My business is words…
…Your business is watching my words…

Sutcliffe’s film plays this against a panning shot appropriated from the François Truffaut film, The Man Who Loved Women (L’Homme qui aimait les femmes), 1977. The scene represents a moment of intense sexual frustration with the camera sweeping over a line of pretty legs, women arranged in rows of seating, each one wearing a pair of heels and a summer dress with the skirt risen over a bare knee. There follows a line of suits and briefcases and the feminine and masculine sections of Sutcliffe’s film echo the two-part structure of the poem. Truffaut’s image and Sexton’s voice are overlaid with another layer of abstract material. Beneath the poem there are strange suction noises and high-pitched buzzing; over the image, a blotchy black animation gradually dissolves.

'Said the poet to the analyst', 2009, video 
‘Said the poet to the analyst’, 2009, video

Sexton’s poem describes a situation whereby she feels occasionally betrayed by her ‘words’. She recalls a sensation of panic when the latent thoughts within her speech are suddenly laid bare and her sense of self is divided in representation.
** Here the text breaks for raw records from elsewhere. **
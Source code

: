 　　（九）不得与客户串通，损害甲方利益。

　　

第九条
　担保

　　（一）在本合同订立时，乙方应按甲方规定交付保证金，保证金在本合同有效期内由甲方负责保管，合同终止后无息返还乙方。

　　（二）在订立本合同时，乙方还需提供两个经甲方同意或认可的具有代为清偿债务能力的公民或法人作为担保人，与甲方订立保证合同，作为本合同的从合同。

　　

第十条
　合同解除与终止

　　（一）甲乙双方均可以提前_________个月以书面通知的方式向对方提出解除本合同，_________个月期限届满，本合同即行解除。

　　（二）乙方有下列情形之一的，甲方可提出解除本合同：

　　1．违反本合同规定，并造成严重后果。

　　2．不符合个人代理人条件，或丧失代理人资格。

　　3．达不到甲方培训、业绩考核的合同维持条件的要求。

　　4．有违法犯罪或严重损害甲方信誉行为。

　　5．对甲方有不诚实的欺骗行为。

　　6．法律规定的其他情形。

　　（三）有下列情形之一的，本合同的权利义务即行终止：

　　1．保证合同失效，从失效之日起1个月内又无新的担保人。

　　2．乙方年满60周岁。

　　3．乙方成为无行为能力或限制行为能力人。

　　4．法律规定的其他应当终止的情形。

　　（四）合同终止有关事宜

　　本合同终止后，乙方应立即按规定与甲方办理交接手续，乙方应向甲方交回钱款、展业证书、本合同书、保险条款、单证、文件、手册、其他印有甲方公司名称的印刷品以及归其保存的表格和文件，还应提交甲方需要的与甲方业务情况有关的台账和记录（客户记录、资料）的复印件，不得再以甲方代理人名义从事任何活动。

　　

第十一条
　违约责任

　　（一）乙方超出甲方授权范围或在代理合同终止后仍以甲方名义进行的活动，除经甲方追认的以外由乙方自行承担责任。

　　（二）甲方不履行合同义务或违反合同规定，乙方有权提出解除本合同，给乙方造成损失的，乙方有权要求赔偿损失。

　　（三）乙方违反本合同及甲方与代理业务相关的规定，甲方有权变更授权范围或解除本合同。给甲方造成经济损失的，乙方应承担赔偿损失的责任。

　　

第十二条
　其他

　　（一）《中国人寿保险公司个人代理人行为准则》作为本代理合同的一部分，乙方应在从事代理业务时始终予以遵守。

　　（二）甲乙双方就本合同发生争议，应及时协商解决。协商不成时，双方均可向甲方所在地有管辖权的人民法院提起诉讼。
This splitting, for Sexton, becomes apparent in language and Sutcliffe plays upon the distortions there present by adding other textures to the sound and image.

‘Said The Poet to the Analyst’ literally enacts the layered complexity of collage, the doubling that occurs as the fragments of the piece wrestle with their significance as a part and a whole. Of all of Sutcliffe’s films, here, language becomes the foremost subject and the surface becomes the site of a much-contested truth.